How many of the lines below contain "session"? Reply with only that figure.

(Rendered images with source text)
Segment Open

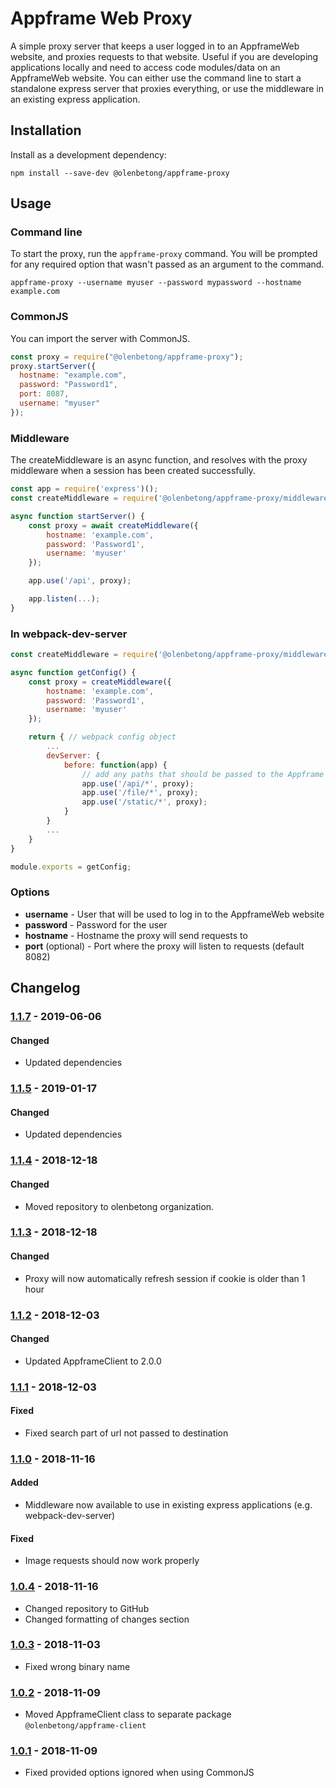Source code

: # Appframe Web Proxy

A simple proxy server that keeps a user logged in to an AppframeWeb website, and proxies requests to that website. Useful if you are developing applications locally and need to access code modules/data on an AppframeWeb website. You can either use the command line to start a standalone express server that proxies everything, or use the middleware in an existing express application.

## Installation

Install as a development dependency:

```
npm install --save-dev @olenbetong/appframe-proxy
```

## Usage

### Command line

To start the proxy, run the `appframe-proxy` command. You will be prompted for any required option that wasn't passed as an argument to the command.

```
appframe-proxy --username myuser --password mypassword --hostname example.com
```

### CommonJS

You can import the server with CommonJS.

```js
const proxy = require("@olenbetong/appframe-proxy");
proxy.startServer({
  hostname: "example.com",
  password: "Password1",
  port: 8087,
  username: "myuser"
});
```

### Middleware

The createMiddleware is an async function, and resolves with the proxy middleware when a session has been created successfully.

```js
const app = require('express')();
const createMiddleware = require('@olenbetong/appframe-proxy/middleware');

async function startServer() {
	const proxy = await createMiddleware({
		hostname: 'example.com',
		password: 'Password1',
		username: 'myuser'
	});

	app.use('/api', proxy);

	app.listen(...);
}
```

### In webpack-dev-server

```js
const createMiddleware = require('@olenbetong/appframe-proxy/middleware');

async function getConfig() {
	const proxy = createMiddleware({
		hostname: 'example.com',
		password: 'Password1',
		username: 'myuser'
	});

	return { // webpack config object
		...
		devServer: {
			before: function(app) {
				// add any paths that should be passed to the Appframe website here
				app.use('/api/*', proxy);
				app.use('/file/*', proxy);
				app.use('/static/*', proxy);
			}
		}
		...
	}
}

module.exports = getConfig;
```

### Options

- **username** - User that will be used to log in to the AppframeWeb website
- **password** - Password for the user
- **hostname** - Hostname the proxy will send requests to
- **port** (optional) - Port where the proxy will listen to requests (default 8082)

## Changelog

### [1.1.7](https://github.com/olenbetong/appframe-proxy/compare/v1.1.5...v1.1.7) - 2019-06-06

#### Changed

- Updated dependencies

### [1.1.5](https://github.com/olenbetong/appframe-proxy/compare/v1.1.4...v1.1.5) - 2019-01-17

#### Changed

- Updated dependencies

### [1.1.4](https://github.com/olenbetong/appframe-proxy/compare/v1.1.3...v1.1.4) - 2018-12-18

#### Changed

- Moved repository to olenbetong organization.

### [1.1.3](https://github.com/olenbetong/appframe-proxy/compare/v1.1.2...v1.1.3) - 2018-12-18

#### Changed

- Proxy will now automatically refresh session if cookie is older than 1 hour

### [1.1.2](https://github.com/olenbetong/appframe-proxy/compare/v1.1.1...v1.1.2) - 2018-12-03

#### Changed

- Updated AppframeClient to 2.0.0

### [1.1.1](https://github.com/olenbetong/appframe-proxy/compare/v1.1.0...v1.1.1) - 2018-12-03

#### Fixed

- Fixed search part of url not passed to destination

### [1.1.0](https://github.com/olenbetong/appframe-proxy/compare/v1.0.4...v1.1.0) - 2018-11-16

#### Added

- Middleware now available to use in existing express applications (e.g. webpack-dev-server)

#### Fixed

- Image requests should now work properly

### [1.0.4](https://github.com/olenbetong/appframe-proxy/compare/v1.0.3...v1.0.4) - 2018-11-16

- Changed repository to GitHub
- Changed formatting of changes section

### [1.0.3](https://github.com/olenbetong/appframe-proxy/compare/v1.0.2...v1.0.3) - 2018-11-03

- Fixed wrong binary name

### [1.0.2](https://github.com/olenbetong/appframe-proxy/compare/v1.0.1...v1.0.2) - 2018-11-09

- Moved AppframeClient class to separate package `@olenbetong/appframe-client`

### [1.0.1](https://github.com/olenbetong/appframe-proxy/compare/v1.0.0...v1.0.1) - 2018-11-09

- Fixed provided options ignored when using CommonJS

Segment Closed

● SOLUTION: 2